The production of the nanobelts corresponds to Example I. Figure 3 shows the length profile of the nanobelt and Figure 4 shows the STM image (enlarged on the profile). As shown in Fig. 4, the nanobelt has almost uniformity in the spatial matching direction, and its average length is 28 nm (Fig. 3).

Example III: Production of graphene nanobelts on [775] silver surface

The same precursor material as in Example II was used in Example III.

First, the silver surface was cleaned by argon sputtering (several cycles of 1.7 to 0.9 kv) and annealing at about 500 °C. Thereafter, the nanobelt was produced under ultra-vacuum (3 x 10 ^-10 mbar) at a surface temperature of 162 to 200 ° C, followed by cyclodehydrogenation at 320 ° C. Finally, the nanobelt was examined by STM electron microscopy.

Figure 5 shows the STM image of the resulting nanoribbon; likewise, the resulting uniform alignment is clearly demonstrated.

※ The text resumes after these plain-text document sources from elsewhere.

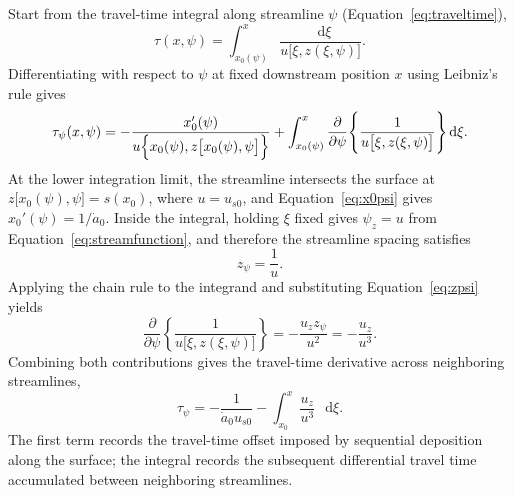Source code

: \documentclass[review]{igs}
\begin{document}
Start from the travel-time integral along streamline \(\psi\) (Equation~\ref{eq:traveltime}),
\begin{equation}
\tau(x,\psi)=\int_{x_0(\psi)}^{x}
\frac{\mathop{}\!\mathrm{d}\xi}{u\bigl[\xi,z(\xi,\psi)\bigr]}.
\end{equation}
Differentiating with respect to \(\psi\) at fixed downstream position \(x\) using Leibniz's rule gives
\begin{equation}
\tau_{\psi}(x,\psi)
=-\frac{x_0'(\psi)}{u\Bigl\{x_0(\psi),z\bigl[x_0(\psi),\psi\bigr]\Bigr\}}
+\int_{x_0(\psi)}^{x}
\frac{\partial}{\partial\psi}\!\left\{\frac{1}{u\bigl[\xi,z(\xi,\psi)\bigr]}\right\}\mathop{}\!\mathrm{d}\xi.
\end{equation}
At the lower integration limit, the streamline intersects the surface at \(z\bigl[x_0(\psi),\psi\bigr]=s(x_0)\), where \(u=u_{s0}\), and Equation~\ref{eq:x0psi} gives \(x_0'(\psi)=1/\dot a_0\). Inside the integral, holding \(\xi\) fixed gives \(\psi_z=u\) from Equation~\ref{eq:streamfunction}, and therefore the streamline spacing satisfies
\begin{equation}
z_{\psi}=\frac{1}{u}.
\label{eq:zpsi}
\end{equation}
Applying the chain rule to the integrand and substituting Equation~\ref{eq:zpsi} yields
\begin{equation}
\frac{\partial}{\partial\psi}\!\left\{\frac{1}{u\bigl[\xi,z(\xi,\psi)\bigr]}\right\}
=-\frac{u_z z_{\psi}}{u^2}
=-\frac{u_z}{u^3}.
\end{equation}
Combining both contributions gives the travel-time derivative across neighboring streamlines,
\begin{equation}
\tau_{\psi}
=-\frac{1}{\dot a_0u_{s0}}
-\int_{x_0}^{x}\frac{u_z}{u^3}\,\mathop{}\!\mathrm{d}\xi.
\label{eq:taupsi}
\end{equation}
The first term records the travel-time offset imposed by sequential deposition along the surface; the integral records the subsequent differential travel time accumulated between neighboring streamlines.
\end{document}

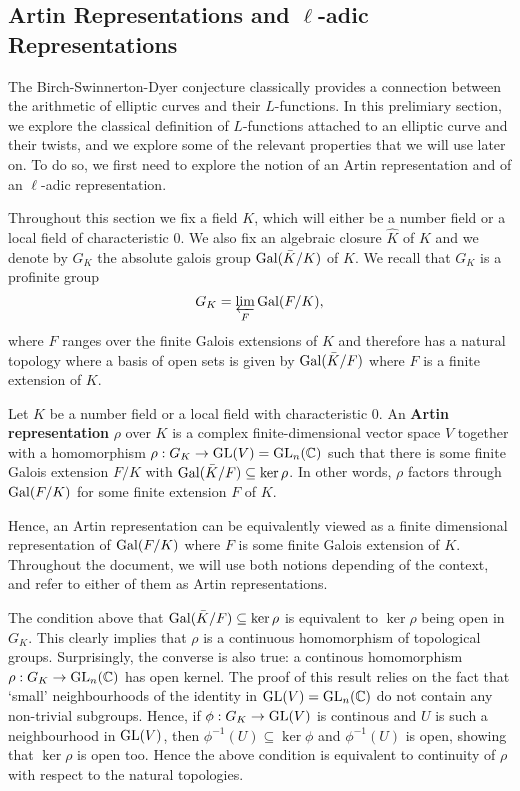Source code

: \subsection{Artin Representations and  \texorpdfstring{$\ell$}{TEXT}-adic Representations} \label{subsection_reps}

The Birch-Swinnerton-Dyer conjecture classically provides a connection between the arithmetic of elliptic curves and their $L$-functions. In this prelimiary section, we explore the classical definition of $L$-functions attached to an elliptic curve and their twists, and we explore some of the relevant properties that we will use later on. To do so, we first need to explore the notion of an Artin representation and of an $\ell$-adic representation. 

Throughout this section we fix a field $K$, which will either be a number field or a local field of characteristic $0$. We also fix an algebraic closure $\hat{K}$ of $K$ and we denote by $G_K$ the absolute galois group $\mathrm{Gal}(\bar{K}/K)$ of $K$. We recall that $G_K$ is a profinite group
$$G_K=\varprojlim_{F}\mathrm{Gal}(F/K),$$
where $F$ ranges over the finite Galois extensions of $K$ and therefore has a natural topology where a basis of open sets is given by $\mathrm{Gal}(\bar{K}/F)$ where $F$ is a finite extension of $K$.

\begin{defn}
    Let $K$ be a number field or a local field with characteristic $0$. An \textbf{Artin representation} $\rho$ over $K$ is a complex finite-dimensional vector space $V$ together with a homomorphism $\rho:G_K\to\mathrm{GL}(V)=\mathrm{GL}_n(\mathbb{C})$ such that there is some finite Galois extension $F/K$ with $\mathrm{Gal}(\bar{K}/F)\subseteq\ker\rho$. In other words, $\rho$ factors through $\mathrm{Gal}(F/K)$ for some finite extension $F$ of $K$.
\end{defn}

Hence, an Artin representation can be equivalently viewed as a finite dimensional representation of $\mathrm{Gal}(F/K)$ where $F$ is some finite Galois extension of $K$. Throughout the document, we will use both notions depending of the context, and refer to either of them as Artin representations.

\begin{rem}
    The condition above that $\mathrm{Gal}(\bar{K}/F)\subseteq\ker\rho$ is equivalent to $\ker\rho$ being open in $G_K$. This clearly implies that $\rho$ is a continuous homomorphism of topological groups. Surprisingly, the converse is also true: a continous homomorphism $\rho:G_K\to\mathrm{GL}_n(\mathbb{C})$ has open kernel. The proof of this result relies on the fact that `small' neighbourhoods of the identity in $\mathrm{GL}(V)=\mathrm{GL}_n(\mathbb{C})$ do not contain any non-trivial subgroups. Hence, if $\phi:G_K\to\mathrm{GL}(V)$ is continous and $U$ is such a neighbourhood in $\mathrm{GL}(V)$, then $\phi^{-1}(U)\subseteq\ker\phi$ and $\phi^{-1}(U)$ is open, showing that $\ker\rho$ is open too. Hence the above condition is equivalent to continuity of $\rho$ with respect to the natural topologies.
\end{rem}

The individual combinations of the components and features of the described embodiments are intended to be illustrative; the invention includes substitutions or substitutions of such teachings, including the teachings of the cited publications. Replace or replace. The contents of the published documents are hereby incorporated by reference. Variations, modifications, and other implementations of the specific embodiments described herein will be apparent to those skilled in the art without departing from the scope of the invention. Therefore, above The description is for illustrative purposes only and not for purposes of limitation. The word "including" used in the scope of patent application does not exclude other components or steps. The term "a" or "a" does not exclude the meaning of plural. The specific means described in the different claims does not indicate that a combination of such means is not available. The scope of the invention is defined by the scope of the following claims and their equivalents.

Claims (9)

A method for producing a graphene nanobelt, comprising the steps of: a) heating a suitable precursor in the presence of an anisotropic metal surface of a metal having a redox potential of ≧-0.5V under vacuum; material. The method of claim 1, wherein the metal is selected from the group consisting of Au, Ag, Cu, Fe, Co, Ni, Pd, Pt, Ir, Ru, Rh, and mixtures thereof. The method of claim 1 or 2, wherein the anisotropic metal surface is selected from the group consisting of: [12, 11, 11], [11, 9, 9], [433], [755], [ 322], [11,12,12], [455], [577], [233], [788], and [775]-surfaces. The method of any one of claims 1 to 3, wherein the precursor material comprises an aromatic halide having at least two halogen atoms and at least three aromatic rings. The method of any one of claims 1 to 4, wherein the step a) is carried out at a temperature of from 150 ° C to 500 ° C. The method of any one of claims 1 to 5, wherein step a) is carried out at a pressure of from 1 x 10 ^-11 to 5 x 10 ^-4 mbar. The method of any one of claims 1 to 6, wherein the step a) comprises the steps a1) and a2): a1) heating to a temperature of 150 ° C to 300 ° C; a2) heating to 300 ° C to 500 ° C temperature. The method of any one of claims 1 to 7, further comprising the step a0): a0) cleaning the anisotropic metal surface prior to step a), respectively before a1) or a2). The method of claim 8, wherein the step a0) comprises an argon sputtering step and/or an annealing step.